Data:

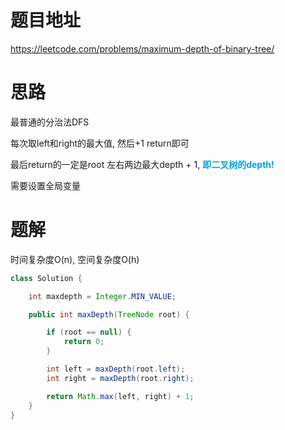 # 题目地址

https://leetcode.com/problems/maximum-depth-of-binary-tree/



# 思路

最普通的分治法DFS

每次取left和right的最大值, 然后+1 return即可

最后return的一定是root 左右两边最大depth + 1, <font color = grape>**即二叉树的depth!**</font>

需要设置全局变量



# 题解

时间复杂度O(n), 空间复杂度O(h)

```java
class Solution {

    int maxdepth = Integer.MIN_VALUE;

    public int maxDepth(TreeNode root) {

        if (root == null) {
            return 0;
        }

        int left = maxDepth(root.left);
        int right = maxDepth(root.right);

        return Math.max(left, right) + 1;
    }
}
```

What you should do: All lines above must be repeated exactly, and the pictures must be omitted.

Task answer:
 # 题目地址

https://leetcode.com/problems/maximum-depth-of-binary-tree/



# 思路

最普通的分治法DFS

每次取left和right的最大值, 然后+1 return即可

最后return的一定是root 左右两边最大depth + 1, <font color = grape>**即二叉树的depth!**</font>

需要设置全局变量



# 题解

时间复杂度O(n), 空间复杂度O(h)

```java
class Solution {

    int maxdepth = Integer.MIN_VALUE;

    public int maxDepth(TreeNode root) {

        if (root == null) {
            return 0;
        }

        int left = maxDepth(root.left);
        int right = maxDepth(root.right);

        return Math.max(left, right) + 1;
    }
}
```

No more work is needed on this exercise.